Twenty years on, the wounds remain deep and lasting. A large number still live in caravans and “caravillas,” some originally meant only for temporary use – many in poor condition. Psychological and medical studies have documented substantially elevated rates of depression, heart disease, and diabetes in this population, attributed to the trauma of uprooting, loss, and long-term insecurity.
But worst of all was how the entire security illusion collapsed. Sharon had committed the gravest betrayal against his own brothers, offering promises of peace, quiet, and global support. But what was meant to bring safety turned into utter disaster.
Hamas seized power in 2007 and began turning Gush Katif into a fortress of missiles. Sderot and Ashkelon have lived under constant rocket fire ever since. In the two decades since, even the fiercest defenders of the plan have changed their tune. And then came October 7th.

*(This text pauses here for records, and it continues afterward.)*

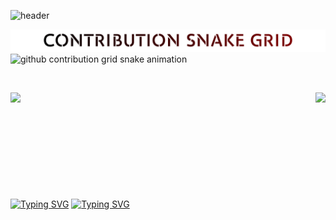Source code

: 
![header](https://capsule-render.vercel.app/api?type=waving&color=0:ff0000,100:004bc4&fontColor=FFFFFF&height=256&section=header&text=Hello%20World!&fontSize=75&animation=fadeIn&fontAlignY=38&desc=Welcome%20to%20my%20GitHub%20profile!%20Put%20stars,%20fork%20and%20contribute!&descAlignY=51&descAlign=62)

<!-- TEXT: CONTRIBURION SNAKE GRID-->
<picture>
 <source media="(prefers-color-scheme: dark)" srcset="SnakeGridWG.png" />
  
 <source media="(prefers-color-scheme: light)" srcset="SnakeGrid3.png" />

 <img alt="github contribution grid snake animation"  src="SnakeGrid3.png" /> 
</picture>


<!-- DYNAMIC: CONTRIBURION SNAKE GRID-->
<picture>
  <source media="(prefers-color-scheme: dark)" srcset="https://github.com/UniverTime/MySelf/blob/output/github-contribution-grid-snake-dark.svg" />
  
  <source media="(prefers-color-scheme: light)" srcset="https://github.com/UniverTime/MySelf/blob/output/github-contribution-grid-snake.svg" />
 
  <img alt="github contribution grid snake animation" src="https://raw.githubusercontent.com/UniverTime/MySelf/output/github-contribution-grid-snake.svg" />
</picture> 

<!-- [![GitHub stats](https://github-readme-stats.vercel.app/api?username=UniverTime&show_icons=true&bg_color=DEG,000000,800000&text_color=FFFFFF&border_radius=14&ring_color=79ff97&title_color=FFFFFF&icon_color=79ff97)](https://github.com/anuraghazra/github-readme-stats) -->

<!-- [![Top Langs](https://github-readme-stats.vercel.app/api/top-langs/?username=UniverTime&langs_count=10&bg_color=DEG,000000,800000&text_color=FFFFFF&border_radius=14&title_color=FFFFFF)](https://github.com/anuraghazra/github-readme-stats)\ -->
\
<a href="https://github.com/anuraghazra/github-readme-stats">
  
  <img align="left" src="https://github-readme-stats.vercel.app/api?username=UniverTime&show_icons=true&bg_color=DEG,000000,800000&text_color=FFFFFF&border_radius=14&ring_color=79ff97&title_color=FFFFFF&icon_color=79ff97" />

</a>

<a href="https://github.com/anuraghazra/github-readme-stats">
  
  <img align="right" src="https://github-readme-stats.vercel.app/api/top-langs/?username=UniverTime&langs_count=10&bg_color=DEG,000000,800000&text_color=FFFFFF&border_radius=14&title_color=FFFFFF" />

</a>

\
\
\
\
\
\
\
\
\
\
[![Typing SVG](https://readme-typing-svg.herokuapp.com?font=Fira+Code&pause=2000&color=800000&center=true&vCenter=true&multiline=true&width=500&lines=I+am+formatting+your+disk!+See+you+soon!#gh-light-mode-only)](https://git.io/typing-svg#gh-light-mode-only)
[![Typing SVG](https://readme-typing-svg.herokuapp.com?font=Fira+Code&pause=2000&color=79FF97&center=true&vCenter=true&multiline=true&width=500&lines=I+am+formatting+your+disk!+See+you+soon!#gh-dark-mode-only)](https://git.io/typing-svg#gh-dark-mode-only)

Now, twenty years later, after Simchas Torah 5783, the whole country knows it too. Over a thousand Jews murdered in one day by the same enemy we “disengaged” from. A massacre that reopened every scar, exposed every lie. Even President Donald Trump said: “I don’t understand why Israel gave up such a beautiful place.”
It was a terrible mistake and the worst in Israel’s modern history. But, worse even, we knew it all along.
The Rebbe’s warnings again and again – time after time – about the existential danger of giving up even a single inch of land, now scream from every headline, from every eulogy of another fallen soldier r”l, from every cry of an orphan, from every one of the hostages that are still not back home yet.
Twenty years too late, everyone now understands. At the time, many wanted to believe that somehow, the State knew what it was doing. That this was painful, but necessary. That it would bring peace.
But today, twenty years later, instead of peace, the very army that uprooted Jews from Gush Katif now has to risk their lives fighting to regain control of territory we handed over – for nothing… Communities were destroyed, Jewish graves desecrated, land soaked in Jewish mesirus nefesh was handed over to our enemies – and all we got in return was bloodshed.
One important lesson to be learned is the critical need to be subservient to the guidance and clarity of Torah and the Rebbe’s instructions. Those who were driven by slogans and ideologies, even from the so-called “right wing,” collapsed under pressure.
Despite the immense tragedy and thick darkness, we must ensure that from this very darkness will emerge a great light and an even greater victory. The army must strike the enemy with decisive strength, without hesitation and without concessions – until there is complete and total victory. And we will return, with Hashem’s help, to Gush Katif with greater strength, rebuilding it stronger than ever before.
May these days of mourning and tragedy be transformed into days of joy and happiness with the immediate coming of Moshiach.